§ Work task
Pull every line with the word "fatigue" out of the entries below.
::::
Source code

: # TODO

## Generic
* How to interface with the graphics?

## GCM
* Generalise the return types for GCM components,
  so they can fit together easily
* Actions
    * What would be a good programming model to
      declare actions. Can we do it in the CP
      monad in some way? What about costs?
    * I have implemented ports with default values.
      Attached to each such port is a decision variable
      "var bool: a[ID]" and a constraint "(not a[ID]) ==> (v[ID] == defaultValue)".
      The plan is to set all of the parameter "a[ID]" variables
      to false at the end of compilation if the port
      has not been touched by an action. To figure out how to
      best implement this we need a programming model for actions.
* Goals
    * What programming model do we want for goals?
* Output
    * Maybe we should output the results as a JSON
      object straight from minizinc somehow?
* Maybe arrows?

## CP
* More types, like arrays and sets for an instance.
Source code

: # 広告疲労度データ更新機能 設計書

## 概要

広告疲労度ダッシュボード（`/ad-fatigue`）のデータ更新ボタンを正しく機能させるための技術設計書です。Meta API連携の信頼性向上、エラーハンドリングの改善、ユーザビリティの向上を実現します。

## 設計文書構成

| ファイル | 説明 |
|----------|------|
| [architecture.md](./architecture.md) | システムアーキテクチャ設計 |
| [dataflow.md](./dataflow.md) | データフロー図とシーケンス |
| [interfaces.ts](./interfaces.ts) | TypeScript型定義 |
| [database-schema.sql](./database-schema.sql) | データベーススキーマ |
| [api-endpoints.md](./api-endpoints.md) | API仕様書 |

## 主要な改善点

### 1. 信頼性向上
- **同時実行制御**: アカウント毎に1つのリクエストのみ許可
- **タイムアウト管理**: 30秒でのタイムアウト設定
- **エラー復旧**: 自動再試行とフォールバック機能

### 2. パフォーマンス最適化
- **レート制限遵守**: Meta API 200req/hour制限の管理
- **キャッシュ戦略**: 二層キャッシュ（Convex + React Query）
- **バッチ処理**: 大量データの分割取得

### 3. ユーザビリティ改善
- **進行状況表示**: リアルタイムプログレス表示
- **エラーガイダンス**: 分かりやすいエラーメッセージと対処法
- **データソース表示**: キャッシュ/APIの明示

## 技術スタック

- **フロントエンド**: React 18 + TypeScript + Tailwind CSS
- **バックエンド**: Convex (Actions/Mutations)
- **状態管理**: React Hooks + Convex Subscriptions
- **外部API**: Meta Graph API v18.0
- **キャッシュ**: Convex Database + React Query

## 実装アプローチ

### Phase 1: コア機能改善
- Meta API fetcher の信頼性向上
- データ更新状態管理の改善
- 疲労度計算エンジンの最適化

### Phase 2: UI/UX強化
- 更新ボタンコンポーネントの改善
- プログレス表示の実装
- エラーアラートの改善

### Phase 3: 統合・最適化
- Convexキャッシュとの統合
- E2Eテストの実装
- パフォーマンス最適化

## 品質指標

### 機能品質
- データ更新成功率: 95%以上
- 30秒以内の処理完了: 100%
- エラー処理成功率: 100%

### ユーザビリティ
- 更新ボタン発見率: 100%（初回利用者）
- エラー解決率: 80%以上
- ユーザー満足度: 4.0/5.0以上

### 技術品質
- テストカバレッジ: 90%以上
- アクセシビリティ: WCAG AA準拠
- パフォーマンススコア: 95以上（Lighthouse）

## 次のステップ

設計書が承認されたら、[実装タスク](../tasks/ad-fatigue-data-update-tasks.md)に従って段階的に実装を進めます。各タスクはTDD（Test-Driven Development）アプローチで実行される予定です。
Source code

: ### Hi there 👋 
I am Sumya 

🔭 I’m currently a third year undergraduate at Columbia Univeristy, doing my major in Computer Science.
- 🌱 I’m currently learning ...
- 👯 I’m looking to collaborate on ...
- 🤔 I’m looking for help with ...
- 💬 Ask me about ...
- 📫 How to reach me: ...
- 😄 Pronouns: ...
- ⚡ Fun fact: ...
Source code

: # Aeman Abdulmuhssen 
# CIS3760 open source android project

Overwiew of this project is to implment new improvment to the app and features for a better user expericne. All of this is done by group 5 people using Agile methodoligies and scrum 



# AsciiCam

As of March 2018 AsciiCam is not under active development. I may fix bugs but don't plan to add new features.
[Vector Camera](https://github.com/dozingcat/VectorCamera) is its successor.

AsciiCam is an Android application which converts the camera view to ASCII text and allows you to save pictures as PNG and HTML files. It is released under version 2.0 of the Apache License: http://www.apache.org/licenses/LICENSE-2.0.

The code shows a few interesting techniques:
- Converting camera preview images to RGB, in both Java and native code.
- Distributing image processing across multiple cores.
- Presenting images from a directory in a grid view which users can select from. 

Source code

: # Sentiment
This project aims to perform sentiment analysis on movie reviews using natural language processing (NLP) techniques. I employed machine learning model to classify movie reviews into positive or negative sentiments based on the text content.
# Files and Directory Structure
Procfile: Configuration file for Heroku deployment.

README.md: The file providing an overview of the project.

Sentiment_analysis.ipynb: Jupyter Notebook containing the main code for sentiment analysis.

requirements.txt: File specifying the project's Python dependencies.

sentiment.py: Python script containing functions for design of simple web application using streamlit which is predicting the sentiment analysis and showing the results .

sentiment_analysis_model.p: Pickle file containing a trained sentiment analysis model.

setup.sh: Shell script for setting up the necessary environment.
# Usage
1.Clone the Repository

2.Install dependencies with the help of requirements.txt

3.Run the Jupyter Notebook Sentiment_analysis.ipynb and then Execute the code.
::::
§ Written solution
広告疲労度ダッシュボード（`/ad-fatigue`）のデータ更新ボタンを正しく機能させるための技術設計書です。Meta API連携の信頼性向上、エラーハンドリングの改善、ユーザビリティの向上を実現します。
設計書が承認されたら、[実装タスク](../tasks/ad-fatigue-data-update-tasks.md)に従って段階的に実装を進めます。各タスクはTDD（Test-Driven Development）アプローチで実行される予定です。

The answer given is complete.